Look through the records below, and copy out every line that holds the string "Maven".

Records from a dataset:
- - - - -
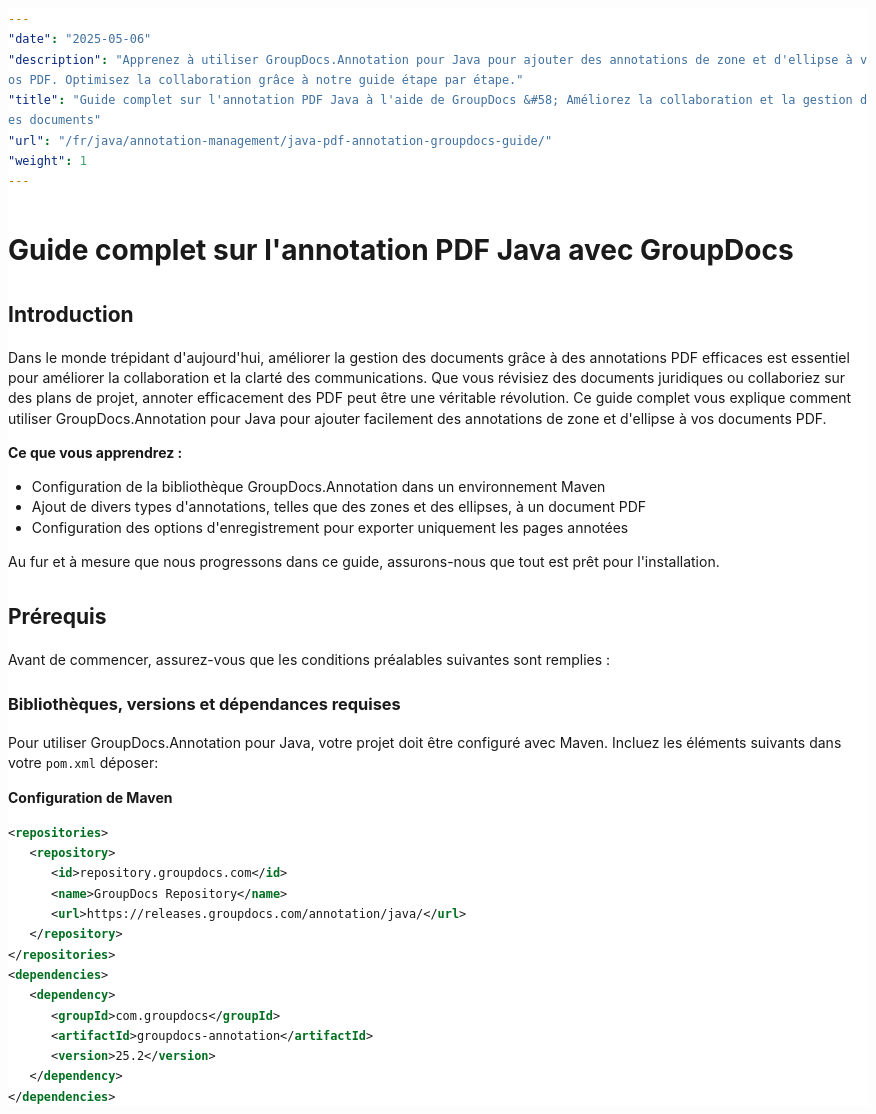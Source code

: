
 ```yaml
---
"date": "2025-05-06"
"description": "Apprenez à utiliser GroupDocs.Annotation pour Java pour ajouter des annotations de zone et d'ellipse à vos PDF. Optimisez la collaboration grâce à notre guide étape par étape."
"title": "Guide complet sur l'annotation PDF Java à l'aide de GroupDocs &#58; Améliorez la collaboration et la gestion des documents"
"url": "/fr/java/annotation-management/java-pdf-annotation-groupdocs-guide/"
"weight": 1
---
```


# Guide complet sur l'annotation PDF Java avec GroupDocs

## Introduction

Dans le monde trépidant d'aujourd'hui, améliorer la gestion des documents grâce à des annotations PDF efficaces est essentiel pour améliorer la collaboration et la clarté des communications. Que vous révisiez des documents juridiques ou collaboriez sur des plans de projet, annoter efficacement des PDF peut être une véritable révolution. Ce guide complet vous explique comment utiliser GroupDocs.Annotation pour Java pour ajouter facilement des annotations de zone et d'ellipse à vos documents PDF.

**Ce que vous apprendrez :**
- Configuration de la bibliothèque GroupDocs.Annotation dans un environnement Maven
- Ajout de divers types d'annotations, telles que des zones et des ellipses, à un document PDF
- Configuration des options d'enregistrement pour exporter uniquement les pages annotées

Au fur et à mesure que nous progressons dans ce guide, assurons-nous que tout est prêt pour l'installation.

## Prérequis

Avant de commencer, assurez-vous que les conditions préalables suivantes sont remplies :

### Bibliothèques, versions et dépendances requises

Pour utiliser GroupDocs.Annotation pour Java, votre projet doit être configuré avec Maven. Incluez les éléments suivants dans votre `pom.xml` déposer:

**Configuration de Maven**

```xml
<repositories>
   <repository>
      <id>repository.groupdocs.com</id>
      <name>GroupDocs Repository</name>
      <url>https://releases.groupdocs.com/annotation/java/</url>
   </repository>
</repositories>
<dependencies>
   <dependency>
      <groupId>com.groupdocs</groupId>
      <artifactId>groupdocs-annotation</artifactId>
      <version>25.2</version>
   </dependency>
</dependencies>
```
- - - - -
** ANSWER TO THE EXERCISE **
- Configuration de la bibliothèque GroupDocs.Annotation dans un environnement Maven
Pour utiliser GroupDocs.Annotation pour Java, votre projet doit être configuré avec Maven. Incluez les éléments suivants dans votre `pom.xml` déposer:
**Configuration de Maven**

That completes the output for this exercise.